**THE RECORDS:**
┄┄┄┄┄┄

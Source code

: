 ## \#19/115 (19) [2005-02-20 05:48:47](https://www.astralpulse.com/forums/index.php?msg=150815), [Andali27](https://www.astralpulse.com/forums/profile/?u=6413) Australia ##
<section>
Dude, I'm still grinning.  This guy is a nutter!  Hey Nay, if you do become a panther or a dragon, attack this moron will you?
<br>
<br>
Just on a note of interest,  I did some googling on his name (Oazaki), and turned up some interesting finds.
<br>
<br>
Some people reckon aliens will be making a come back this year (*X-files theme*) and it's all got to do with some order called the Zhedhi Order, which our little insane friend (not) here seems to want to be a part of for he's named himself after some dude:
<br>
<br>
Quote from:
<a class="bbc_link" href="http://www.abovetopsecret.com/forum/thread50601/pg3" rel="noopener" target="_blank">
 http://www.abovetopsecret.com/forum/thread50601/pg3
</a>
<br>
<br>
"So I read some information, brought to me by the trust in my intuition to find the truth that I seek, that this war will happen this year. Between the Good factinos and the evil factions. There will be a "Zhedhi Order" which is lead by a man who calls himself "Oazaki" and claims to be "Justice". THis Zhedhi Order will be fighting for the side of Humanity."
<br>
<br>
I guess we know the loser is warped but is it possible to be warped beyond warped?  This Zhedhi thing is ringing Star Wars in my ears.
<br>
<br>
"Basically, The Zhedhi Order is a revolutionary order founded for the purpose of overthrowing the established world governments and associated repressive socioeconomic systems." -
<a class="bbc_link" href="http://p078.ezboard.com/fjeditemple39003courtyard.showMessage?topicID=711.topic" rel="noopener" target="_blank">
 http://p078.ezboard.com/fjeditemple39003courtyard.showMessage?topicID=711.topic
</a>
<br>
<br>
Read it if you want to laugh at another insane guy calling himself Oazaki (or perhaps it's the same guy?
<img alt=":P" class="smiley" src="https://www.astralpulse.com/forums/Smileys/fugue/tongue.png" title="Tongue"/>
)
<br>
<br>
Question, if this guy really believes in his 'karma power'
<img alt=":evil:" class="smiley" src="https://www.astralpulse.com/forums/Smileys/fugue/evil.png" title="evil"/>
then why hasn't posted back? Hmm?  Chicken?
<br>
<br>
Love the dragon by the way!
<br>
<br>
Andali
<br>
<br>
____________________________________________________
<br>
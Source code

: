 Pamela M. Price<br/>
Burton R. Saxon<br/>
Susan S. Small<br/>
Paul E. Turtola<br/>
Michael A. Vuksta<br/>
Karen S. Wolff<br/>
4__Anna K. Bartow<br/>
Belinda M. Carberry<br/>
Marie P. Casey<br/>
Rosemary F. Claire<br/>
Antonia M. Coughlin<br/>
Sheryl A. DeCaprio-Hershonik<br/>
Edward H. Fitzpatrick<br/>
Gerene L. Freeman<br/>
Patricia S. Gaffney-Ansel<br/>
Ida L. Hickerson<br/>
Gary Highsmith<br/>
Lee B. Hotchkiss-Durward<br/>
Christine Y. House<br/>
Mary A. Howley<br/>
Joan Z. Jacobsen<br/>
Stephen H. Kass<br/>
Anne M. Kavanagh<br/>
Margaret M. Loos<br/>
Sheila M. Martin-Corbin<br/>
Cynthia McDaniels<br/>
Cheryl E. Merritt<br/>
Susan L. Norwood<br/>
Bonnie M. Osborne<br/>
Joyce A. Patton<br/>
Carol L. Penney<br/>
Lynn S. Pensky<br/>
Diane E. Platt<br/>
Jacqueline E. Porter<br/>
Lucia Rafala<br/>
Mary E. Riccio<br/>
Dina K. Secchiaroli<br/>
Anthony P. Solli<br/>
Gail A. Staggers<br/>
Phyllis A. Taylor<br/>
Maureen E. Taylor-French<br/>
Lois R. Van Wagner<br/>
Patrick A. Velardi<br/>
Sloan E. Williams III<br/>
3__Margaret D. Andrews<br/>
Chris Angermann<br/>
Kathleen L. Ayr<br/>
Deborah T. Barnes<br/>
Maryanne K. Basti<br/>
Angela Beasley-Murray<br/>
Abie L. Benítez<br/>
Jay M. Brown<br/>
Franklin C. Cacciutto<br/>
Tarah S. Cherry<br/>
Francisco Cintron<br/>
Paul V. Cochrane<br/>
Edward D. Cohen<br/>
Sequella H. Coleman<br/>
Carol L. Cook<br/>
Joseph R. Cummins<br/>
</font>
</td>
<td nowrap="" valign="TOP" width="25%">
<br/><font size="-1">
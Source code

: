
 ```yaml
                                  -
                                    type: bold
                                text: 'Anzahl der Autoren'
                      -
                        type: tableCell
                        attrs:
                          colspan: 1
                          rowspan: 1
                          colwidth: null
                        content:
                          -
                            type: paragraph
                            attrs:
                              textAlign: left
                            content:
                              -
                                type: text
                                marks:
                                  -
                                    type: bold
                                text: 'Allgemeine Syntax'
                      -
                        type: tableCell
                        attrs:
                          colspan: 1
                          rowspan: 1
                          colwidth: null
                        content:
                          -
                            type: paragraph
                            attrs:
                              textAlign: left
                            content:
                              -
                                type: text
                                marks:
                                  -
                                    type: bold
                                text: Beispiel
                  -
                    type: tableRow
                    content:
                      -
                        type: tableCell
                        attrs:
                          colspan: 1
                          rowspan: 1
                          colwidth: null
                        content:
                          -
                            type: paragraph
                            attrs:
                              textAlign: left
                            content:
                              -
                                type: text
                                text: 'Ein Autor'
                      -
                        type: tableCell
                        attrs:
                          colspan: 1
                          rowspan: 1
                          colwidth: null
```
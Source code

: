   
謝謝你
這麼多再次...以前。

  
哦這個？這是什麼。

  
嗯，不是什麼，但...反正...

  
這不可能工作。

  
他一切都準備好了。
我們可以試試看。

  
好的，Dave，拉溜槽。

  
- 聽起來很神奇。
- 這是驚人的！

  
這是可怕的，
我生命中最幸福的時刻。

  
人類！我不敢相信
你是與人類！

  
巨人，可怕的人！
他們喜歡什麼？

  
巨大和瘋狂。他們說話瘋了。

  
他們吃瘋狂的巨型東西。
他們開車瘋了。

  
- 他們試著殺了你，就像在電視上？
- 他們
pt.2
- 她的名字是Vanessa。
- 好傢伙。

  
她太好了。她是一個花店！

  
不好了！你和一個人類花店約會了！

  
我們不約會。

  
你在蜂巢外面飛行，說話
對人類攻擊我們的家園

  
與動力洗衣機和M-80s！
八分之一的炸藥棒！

┄┄┄┄┄┄

**GOAL OF THE EXERCISE:** Print all the records exactly as written.

**TASK RESPONSE:**
Source code

: ## \#19/115 (19) [2005-02-20 05:48:47](https://www.astralpulse.com/forums/index.php?msg=150815), [Andali27](https://www.astralpulse.com/forums/profile/?u=6413) Australia ##
<section>
Dude, I'm still grinning.  This guy is a nutter!  Hey Nay, if you do become a panther or a dragon, attack this moron will you?
<br>
<br>
Just on a note of interest,  I did some googling on his name (Oazaki), and turned up some interesting finds.
<br>
<br>
Some people reckon aliens will be making a come back this year (*X-files theme*) and it's all got to do with some order called the Zhedhi Order, which our little insane friend (not) here seems to want to be a part of for he's named himself after some dude:
<br>
<br>
Quote from:
<a class="bbc_link" href="http://www.abovetopsecret.com/forum/thread50601/pg3" rel="noopener" target="_blank">
 http://www.abovetopsecret.com/forum/thread50601/pg3
</a>
<br>
<br>
"So I read some information, brought to me by the trust in my intuition to find the truth that I seek, that this war will happen this year. Between the Good factinos and the evil factions. There will be a "Zhedhi Order" which is lead by a man who calls himself "Oazaki" and claims to be "Justice". THis Zhedhi Order will be fighting for the side of Humanity."
<br>
<br>
I guess we know the loser is warped but is it possible to be warped beyond warped?  This Zhedhi thing is ringing Star Wars in my ears.
<br>
<br>
"Basically, The Zhedhi Order is a revolutionary order founded for the purpose of overthrowing the established world governments and associated repressive socioeconomic systems." -
<a class="bbc_link" href="http://p078.ezboard.com/fjeditemple39003courtyard.showMessage?topicID=711.topic" rel="noopener" target="_blank">
 http://p078.ezboard.com/fjeditemple39003courtyard.showMessage?topicID=711.topic
</a>
<br>
<br>
Read it if you want to laugh at another insane guy calling himself Oazaki (or perhaps it's the same guy?
<img alt=":P" class="smiley" src="https://www.astralpulse.com/forums/Smileys/fugue/tongue.png" title="Tongue"/>
)
<br>
<br>
Question, if this guy really believes in his 'karma power'
<img alt=":evil:" class="smiley" src="https://www.astralpulse.com/forums/Smileys/fugue/evil.png" title="evil"/>
then why hasn't posted back? Hmm?  Chicken?
<br>
<br>
Love the dragon by the way!
<br>
<br>
Andali
<br>
<br>
____________________________________________________
<br>
Source code

: Pamela M. Price<br/>
Burton R. Saxon<br/>
Susan S. Small<br/>
Paul E. Turtola<br/>
Michael A. Vuksta<br/>
Karen S. Wolff<br/>
4__Anna K. Bartow<br/>
Belinda M. Carberry<br/>
Marie P. Casey<br/>
Rosemary F. Claire<br/>
Antonia M. Coughlin<br/>
Sheryl A. DeCaprio-Hershonik<br/>
Edward H. Fitzpatrick<br/>
Gerene L. Freeman<br/>
Patricia S. Gaffney-Ansel<br/>
Ida L. Hickerson<br/>
Gary Highsmith<br/>
Lee B. Hotchkiss-Durward<br/>
Christine Y. House<br/>
Mary A. Howley<br/>
Joan Z. Jacobsen<br/>
Stephen H. Kass<br/>
Anne M. Kavanagh<br/>
Margaret M. Loos<br/>
Sheila M. Martin-Corbin<br/>
Cynthia McDaniels<br/>
Cheryl E. Merritt<br/>
Susan L. Norwood<br/>
Bonnie M. Osborne<br/>
Joyce A. Patton<br/>
Carol L. Penney<br/>
Lynn S. Pensky<br/>
Diane E. Platt<br/>
Jacqueline E. Porter<br/>
Lucia Rafala<br/>
Mary E. Riccio<br/>
Dina K. Secchiaroli<br/>
Anthony P. Solli<br/>
Gail A. Staggers<br/>
Phyllis A. Taylor<br/>
Maureen E. Taylor-French<br/>
Lois R. Van Wagner<br/>
Patrick A. Velardi<br/>
Sloan E. Williams III<br/>
3__Margaret D. Andrews<br/>
Chris Angermann<br/>
Kathleen L. Ayr<br/>
Deborah T. Barnes<br/>
Maryanne K. Basti<br/>
Angela Beasley-Murray<br/>
Abie L. Benítez<br/>
Jay M. Brown<br/>
Franklin C. Cacciutto<br/>
Tarah S. Cherry<br/>
Francisco Cintron<br/>
Paul V. Cochrane<br/>
Edward D. Cohen<br/>
Sequella H. Coleman<br/>
Carol L. Cook<br/>
Joseph R. Cummins<br/>
</font>
</td>
<td nowrap="" valign="TOP" width="25%">
<br/><font size="-1">
Source code

:
 ```yaml
                                  -
                                    type: bold
                                text: 'Anzahl der Autoren'
                      -
                        type: tableCell
                        attrs:
                          colspan: 1
                          rowspan: 1
                          colwidth: null
                        content:
                          -
                            type: paragraph
                            attrs:
                              textAlign: left
                            content:
                              -
                                type: text
                                marks:
                                  -
                                    type: bold
                                text: 'Allgemeine Syntax'
                      -
                        type: tableCell
                        attrs:
                          colspan: 1
                          rowspan: 1
                          colwidth: null
                        content:
                          -
                            type: paragraph
                            attrs:
                              textAlign: left
                            content:
                              -
                                type: text
                                marks:
                                  -
                                    type: bold
                                text: Beispiel
                  -
                    type: tableRow
                    content:
                      -
                        type: tableCell
                        attrs:
                          colspan: 1
                          rowspan: 1
                          colwidth: null
                        content:
                          -
                            type: paragraph
                            attrs:
                              textAlign: left
                            content:
                              -
                                type: text
                                text: 'Ein Autor'
                      -
                        type: tableCell
                        attrs:
                          colspan: 1
                          rowspan: 1
                          colwidth: null
```
Source code

:   
謝謝你
這麼多再次...以前。

  
哦這個？這是什麼。

  
嗯，不是什麼，但...反正...

  
這不可能工作。

  
他一切都準備好了。
我們可以試試看。

  
好的，Dave，拉溜槽。

  
- 聽起來很神奇。
- 這是驚人的！

  
這是可怕的，
我生命中最幸福的時刻。

  
人類！我不敢相信
你是與人類！

  
巨人，可怕的人！
他們喜歡什麼？

  
巨大和瘋狂。他們說話瘋了。

  
他們吃瘋狂的巨型東西。
他們開車瘋了。

  
- 他們試著殺了你，就像在電視上？
- 他們
pt.2
- 她的名字是Vanessa。
- 好傢伙。

  
她太好了。她是一個花店！

  
不好了！你和一個人類花店約會了！

  
我們不約會。

  
你在蜂巢外面飛行，說話
對人類攻擊我們的家園

  
與動力洗衣機和M-80s！
八分之一的炸藥棒！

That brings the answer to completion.